Half the houses in America are heated with natural gas and most of them are elsewhere than the Gulf Coast. On the markets, the price of gas is now heading north of $15 a unit (1000 cubic feet). It could easily hit $20 by Christmas, which would be about 700 percent higher than the price in 2002. Everyone in the non-Sunbelt is going to feel the pain this winter, and quite a few of the poor and infirm may freeze to death.. . .
The political allegiance of the American public will be fully in play. Politics, like nature, abhors a vacuum, and we are likely to see the emergence of something new, perhaps something like the British National Party (BNP) which combines a very aggressive agenda on energy policy with overt fascism. The American people will be starved for action, too, and will be waiting for a man of action to embody their desperation. Let's hope that the characters who percolate out of this mess are not maniacs.. . .
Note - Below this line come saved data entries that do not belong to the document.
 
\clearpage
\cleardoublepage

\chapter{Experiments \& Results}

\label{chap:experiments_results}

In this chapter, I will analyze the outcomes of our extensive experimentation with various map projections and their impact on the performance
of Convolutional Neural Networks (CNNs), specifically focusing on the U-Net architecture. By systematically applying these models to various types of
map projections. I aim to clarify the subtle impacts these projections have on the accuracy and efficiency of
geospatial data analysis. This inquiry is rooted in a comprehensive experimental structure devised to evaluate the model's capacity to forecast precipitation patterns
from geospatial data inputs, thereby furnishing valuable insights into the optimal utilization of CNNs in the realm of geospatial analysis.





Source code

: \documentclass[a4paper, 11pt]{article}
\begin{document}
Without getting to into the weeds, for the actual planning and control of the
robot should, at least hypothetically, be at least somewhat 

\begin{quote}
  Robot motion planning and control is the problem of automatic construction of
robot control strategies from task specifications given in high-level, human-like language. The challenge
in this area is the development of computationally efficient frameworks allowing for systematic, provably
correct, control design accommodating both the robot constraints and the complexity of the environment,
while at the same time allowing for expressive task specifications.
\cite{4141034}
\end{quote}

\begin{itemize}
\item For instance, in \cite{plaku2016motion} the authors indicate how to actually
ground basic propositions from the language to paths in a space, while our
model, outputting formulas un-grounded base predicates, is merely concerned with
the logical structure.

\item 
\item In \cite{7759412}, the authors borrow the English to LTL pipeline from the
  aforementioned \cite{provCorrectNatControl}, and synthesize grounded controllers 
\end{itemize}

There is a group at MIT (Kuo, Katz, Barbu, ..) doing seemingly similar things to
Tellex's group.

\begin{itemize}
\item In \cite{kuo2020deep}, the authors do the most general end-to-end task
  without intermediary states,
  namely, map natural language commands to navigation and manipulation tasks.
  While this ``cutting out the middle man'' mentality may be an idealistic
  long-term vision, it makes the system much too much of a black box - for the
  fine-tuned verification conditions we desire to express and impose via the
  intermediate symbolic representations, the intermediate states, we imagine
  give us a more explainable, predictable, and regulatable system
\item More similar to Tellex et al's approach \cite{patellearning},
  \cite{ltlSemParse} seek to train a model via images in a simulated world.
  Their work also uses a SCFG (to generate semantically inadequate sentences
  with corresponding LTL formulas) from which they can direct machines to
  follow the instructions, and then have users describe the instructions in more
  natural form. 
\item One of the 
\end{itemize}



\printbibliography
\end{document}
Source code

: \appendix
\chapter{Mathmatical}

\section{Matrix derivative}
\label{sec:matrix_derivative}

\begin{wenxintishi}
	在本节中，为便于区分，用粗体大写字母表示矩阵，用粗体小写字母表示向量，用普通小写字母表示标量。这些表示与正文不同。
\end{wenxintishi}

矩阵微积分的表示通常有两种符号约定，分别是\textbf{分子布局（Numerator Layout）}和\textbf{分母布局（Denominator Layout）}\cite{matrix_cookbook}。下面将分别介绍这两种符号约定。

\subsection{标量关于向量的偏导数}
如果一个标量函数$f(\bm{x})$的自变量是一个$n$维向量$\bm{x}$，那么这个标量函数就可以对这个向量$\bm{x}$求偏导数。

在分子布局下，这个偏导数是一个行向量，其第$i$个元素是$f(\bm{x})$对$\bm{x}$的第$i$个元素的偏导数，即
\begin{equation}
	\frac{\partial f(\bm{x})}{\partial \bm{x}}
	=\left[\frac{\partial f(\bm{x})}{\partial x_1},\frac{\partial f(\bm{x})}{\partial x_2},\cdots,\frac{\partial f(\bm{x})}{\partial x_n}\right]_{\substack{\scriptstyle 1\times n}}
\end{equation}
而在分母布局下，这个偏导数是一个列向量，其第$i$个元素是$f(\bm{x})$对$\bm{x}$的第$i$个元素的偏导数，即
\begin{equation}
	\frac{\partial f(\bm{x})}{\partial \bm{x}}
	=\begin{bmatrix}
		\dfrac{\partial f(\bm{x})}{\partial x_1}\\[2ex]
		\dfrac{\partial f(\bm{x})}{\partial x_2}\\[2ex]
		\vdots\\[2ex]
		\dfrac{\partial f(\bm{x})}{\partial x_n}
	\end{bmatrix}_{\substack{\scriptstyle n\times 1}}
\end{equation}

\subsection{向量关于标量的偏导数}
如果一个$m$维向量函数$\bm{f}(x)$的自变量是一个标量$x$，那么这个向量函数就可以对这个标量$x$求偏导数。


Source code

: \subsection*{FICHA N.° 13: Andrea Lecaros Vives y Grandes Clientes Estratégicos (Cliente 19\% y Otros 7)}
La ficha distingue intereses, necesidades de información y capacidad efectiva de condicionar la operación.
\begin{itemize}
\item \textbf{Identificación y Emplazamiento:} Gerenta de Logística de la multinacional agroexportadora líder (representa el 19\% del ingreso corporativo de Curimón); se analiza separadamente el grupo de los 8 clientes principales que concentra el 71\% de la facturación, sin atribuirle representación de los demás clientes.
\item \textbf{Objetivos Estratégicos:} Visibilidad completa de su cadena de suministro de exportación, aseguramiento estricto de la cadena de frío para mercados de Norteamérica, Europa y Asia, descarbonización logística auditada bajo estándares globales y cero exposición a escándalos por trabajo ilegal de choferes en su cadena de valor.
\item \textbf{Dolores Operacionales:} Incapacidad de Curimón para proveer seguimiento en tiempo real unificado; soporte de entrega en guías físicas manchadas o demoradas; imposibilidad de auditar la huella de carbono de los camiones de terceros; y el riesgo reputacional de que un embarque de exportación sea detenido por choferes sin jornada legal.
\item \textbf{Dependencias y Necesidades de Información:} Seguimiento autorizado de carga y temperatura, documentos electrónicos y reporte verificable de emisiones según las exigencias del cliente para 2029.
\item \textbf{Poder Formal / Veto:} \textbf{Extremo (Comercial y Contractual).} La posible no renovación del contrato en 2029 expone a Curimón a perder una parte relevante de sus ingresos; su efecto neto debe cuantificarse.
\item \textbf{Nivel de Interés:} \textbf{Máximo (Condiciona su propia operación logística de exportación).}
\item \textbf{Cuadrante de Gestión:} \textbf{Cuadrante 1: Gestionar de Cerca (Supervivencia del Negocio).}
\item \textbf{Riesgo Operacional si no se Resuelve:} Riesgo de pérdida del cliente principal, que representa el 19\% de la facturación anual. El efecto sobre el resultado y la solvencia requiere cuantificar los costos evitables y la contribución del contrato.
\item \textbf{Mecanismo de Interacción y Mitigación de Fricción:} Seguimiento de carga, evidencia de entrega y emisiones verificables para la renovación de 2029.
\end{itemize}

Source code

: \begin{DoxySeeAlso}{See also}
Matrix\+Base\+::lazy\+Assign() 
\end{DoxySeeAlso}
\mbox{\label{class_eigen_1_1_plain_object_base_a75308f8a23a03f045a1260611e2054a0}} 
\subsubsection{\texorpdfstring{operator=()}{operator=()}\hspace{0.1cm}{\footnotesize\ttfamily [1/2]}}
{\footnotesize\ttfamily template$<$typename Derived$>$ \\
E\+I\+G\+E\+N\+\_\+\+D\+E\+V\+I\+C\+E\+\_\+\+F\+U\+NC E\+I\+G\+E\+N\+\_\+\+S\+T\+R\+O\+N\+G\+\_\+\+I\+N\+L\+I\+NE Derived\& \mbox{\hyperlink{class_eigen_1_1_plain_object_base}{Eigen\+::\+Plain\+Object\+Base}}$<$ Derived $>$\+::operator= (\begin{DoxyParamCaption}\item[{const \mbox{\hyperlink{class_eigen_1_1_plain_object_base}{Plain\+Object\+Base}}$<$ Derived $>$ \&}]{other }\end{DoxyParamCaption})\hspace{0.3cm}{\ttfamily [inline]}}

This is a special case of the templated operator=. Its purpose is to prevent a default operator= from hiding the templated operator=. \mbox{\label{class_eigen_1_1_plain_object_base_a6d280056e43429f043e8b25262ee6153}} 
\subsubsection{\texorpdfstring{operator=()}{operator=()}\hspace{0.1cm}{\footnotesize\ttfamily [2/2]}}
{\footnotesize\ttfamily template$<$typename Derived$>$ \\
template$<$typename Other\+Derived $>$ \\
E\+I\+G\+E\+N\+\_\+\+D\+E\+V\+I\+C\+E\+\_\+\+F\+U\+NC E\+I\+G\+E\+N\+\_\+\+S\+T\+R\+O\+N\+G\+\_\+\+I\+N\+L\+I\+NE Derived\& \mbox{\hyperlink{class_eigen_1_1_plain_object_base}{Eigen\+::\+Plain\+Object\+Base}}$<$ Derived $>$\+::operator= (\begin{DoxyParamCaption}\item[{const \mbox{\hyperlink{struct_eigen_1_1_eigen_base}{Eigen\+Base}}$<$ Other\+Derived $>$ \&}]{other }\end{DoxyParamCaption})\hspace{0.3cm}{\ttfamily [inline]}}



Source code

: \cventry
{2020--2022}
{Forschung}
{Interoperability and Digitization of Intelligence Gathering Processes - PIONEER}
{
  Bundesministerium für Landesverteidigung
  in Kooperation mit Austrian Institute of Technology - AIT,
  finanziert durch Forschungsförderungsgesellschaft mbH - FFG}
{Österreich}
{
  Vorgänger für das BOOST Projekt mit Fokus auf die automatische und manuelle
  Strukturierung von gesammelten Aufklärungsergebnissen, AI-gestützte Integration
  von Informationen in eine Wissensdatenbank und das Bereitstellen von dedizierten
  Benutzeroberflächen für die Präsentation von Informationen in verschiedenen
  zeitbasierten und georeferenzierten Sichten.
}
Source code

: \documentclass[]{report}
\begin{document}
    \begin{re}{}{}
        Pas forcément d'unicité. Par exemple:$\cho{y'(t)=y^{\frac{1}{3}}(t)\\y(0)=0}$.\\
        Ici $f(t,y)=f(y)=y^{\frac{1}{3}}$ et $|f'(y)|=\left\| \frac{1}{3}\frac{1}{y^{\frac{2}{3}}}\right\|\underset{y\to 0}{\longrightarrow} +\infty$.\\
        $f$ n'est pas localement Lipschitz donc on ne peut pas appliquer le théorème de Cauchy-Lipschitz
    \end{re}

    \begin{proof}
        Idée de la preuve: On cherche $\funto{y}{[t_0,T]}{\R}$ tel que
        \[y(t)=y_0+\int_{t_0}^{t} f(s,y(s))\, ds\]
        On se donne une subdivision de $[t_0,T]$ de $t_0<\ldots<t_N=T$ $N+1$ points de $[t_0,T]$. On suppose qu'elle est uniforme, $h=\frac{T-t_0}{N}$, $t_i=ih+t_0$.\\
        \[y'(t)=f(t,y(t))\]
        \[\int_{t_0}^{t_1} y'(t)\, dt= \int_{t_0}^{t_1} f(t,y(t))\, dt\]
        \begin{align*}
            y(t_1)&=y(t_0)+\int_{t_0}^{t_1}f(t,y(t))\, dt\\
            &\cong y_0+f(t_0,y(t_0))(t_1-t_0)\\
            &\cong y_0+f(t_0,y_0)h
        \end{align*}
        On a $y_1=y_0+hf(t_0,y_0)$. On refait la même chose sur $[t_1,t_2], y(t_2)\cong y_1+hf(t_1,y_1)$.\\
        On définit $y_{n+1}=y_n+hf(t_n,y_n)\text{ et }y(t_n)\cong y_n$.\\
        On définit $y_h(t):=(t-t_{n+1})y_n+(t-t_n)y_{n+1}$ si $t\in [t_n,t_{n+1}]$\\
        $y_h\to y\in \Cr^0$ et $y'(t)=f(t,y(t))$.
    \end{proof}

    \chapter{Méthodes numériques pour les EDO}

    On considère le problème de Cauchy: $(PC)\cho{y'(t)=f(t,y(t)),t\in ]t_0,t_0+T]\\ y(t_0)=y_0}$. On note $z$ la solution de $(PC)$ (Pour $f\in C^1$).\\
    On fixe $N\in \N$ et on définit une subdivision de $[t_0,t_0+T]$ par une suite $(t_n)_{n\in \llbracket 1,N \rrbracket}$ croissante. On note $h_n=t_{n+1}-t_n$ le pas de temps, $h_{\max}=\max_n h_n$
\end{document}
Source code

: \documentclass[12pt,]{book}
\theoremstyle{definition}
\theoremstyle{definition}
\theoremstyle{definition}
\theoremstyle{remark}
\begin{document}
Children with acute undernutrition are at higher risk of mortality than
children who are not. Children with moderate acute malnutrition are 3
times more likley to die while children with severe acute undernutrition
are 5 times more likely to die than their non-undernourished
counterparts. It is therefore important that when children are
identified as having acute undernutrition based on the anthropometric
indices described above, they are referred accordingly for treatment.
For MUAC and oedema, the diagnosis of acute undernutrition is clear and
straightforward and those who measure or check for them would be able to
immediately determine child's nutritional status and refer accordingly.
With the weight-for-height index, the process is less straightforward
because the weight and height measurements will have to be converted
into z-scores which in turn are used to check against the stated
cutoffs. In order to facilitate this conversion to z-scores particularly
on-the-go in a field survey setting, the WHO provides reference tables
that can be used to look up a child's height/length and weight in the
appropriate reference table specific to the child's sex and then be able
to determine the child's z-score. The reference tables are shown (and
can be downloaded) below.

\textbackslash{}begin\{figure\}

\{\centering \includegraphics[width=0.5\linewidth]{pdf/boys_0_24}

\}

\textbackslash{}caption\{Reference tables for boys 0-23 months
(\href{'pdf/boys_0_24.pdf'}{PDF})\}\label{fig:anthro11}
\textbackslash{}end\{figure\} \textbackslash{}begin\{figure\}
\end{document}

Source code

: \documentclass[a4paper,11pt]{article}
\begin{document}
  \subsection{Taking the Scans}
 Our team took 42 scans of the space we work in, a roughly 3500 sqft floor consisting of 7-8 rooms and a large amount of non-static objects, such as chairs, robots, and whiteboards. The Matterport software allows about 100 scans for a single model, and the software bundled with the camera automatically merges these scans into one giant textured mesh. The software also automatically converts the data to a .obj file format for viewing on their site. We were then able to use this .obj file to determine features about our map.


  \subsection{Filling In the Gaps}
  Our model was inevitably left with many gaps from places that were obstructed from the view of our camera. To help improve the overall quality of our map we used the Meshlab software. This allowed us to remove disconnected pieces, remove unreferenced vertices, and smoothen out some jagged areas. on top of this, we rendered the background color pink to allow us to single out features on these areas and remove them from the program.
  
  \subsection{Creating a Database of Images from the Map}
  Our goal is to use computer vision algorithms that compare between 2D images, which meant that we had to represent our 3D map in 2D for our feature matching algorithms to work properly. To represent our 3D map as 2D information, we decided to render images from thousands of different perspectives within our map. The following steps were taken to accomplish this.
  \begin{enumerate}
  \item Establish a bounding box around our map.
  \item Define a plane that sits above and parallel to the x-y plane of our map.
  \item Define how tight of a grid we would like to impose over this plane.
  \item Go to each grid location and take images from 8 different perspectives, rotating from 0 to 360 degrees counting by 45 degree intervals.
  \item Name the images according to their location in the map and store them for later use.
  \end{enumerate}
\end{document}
By Christmas, gasoline pump prices will have joined home heating prices in a vicious pincer around the neck of the non-rich classes.
The serious public conversation of our energy predicament has not begun, and when it does it will be too late. In the background of all this, an economy based on suburban sprawl and easy motoring is going to absolutely fall on its ass, and that means a much quicker end to the housing bubble than we might have expected a month ago. It might also lead to both the demise of the airline industry and the nationalization of what remains of it. It will certainly quash any remaining faith that such an economy can produce wealth, which is what the financial markets are based on, so look out below on Wall Street.
Sleep tight.
2 Comments:
This guy's not exactly a barrel of laughs, is he? Does he see any upside at all?
Thanks for the comment! I've long thought that what this blog needs is a good fascist troll.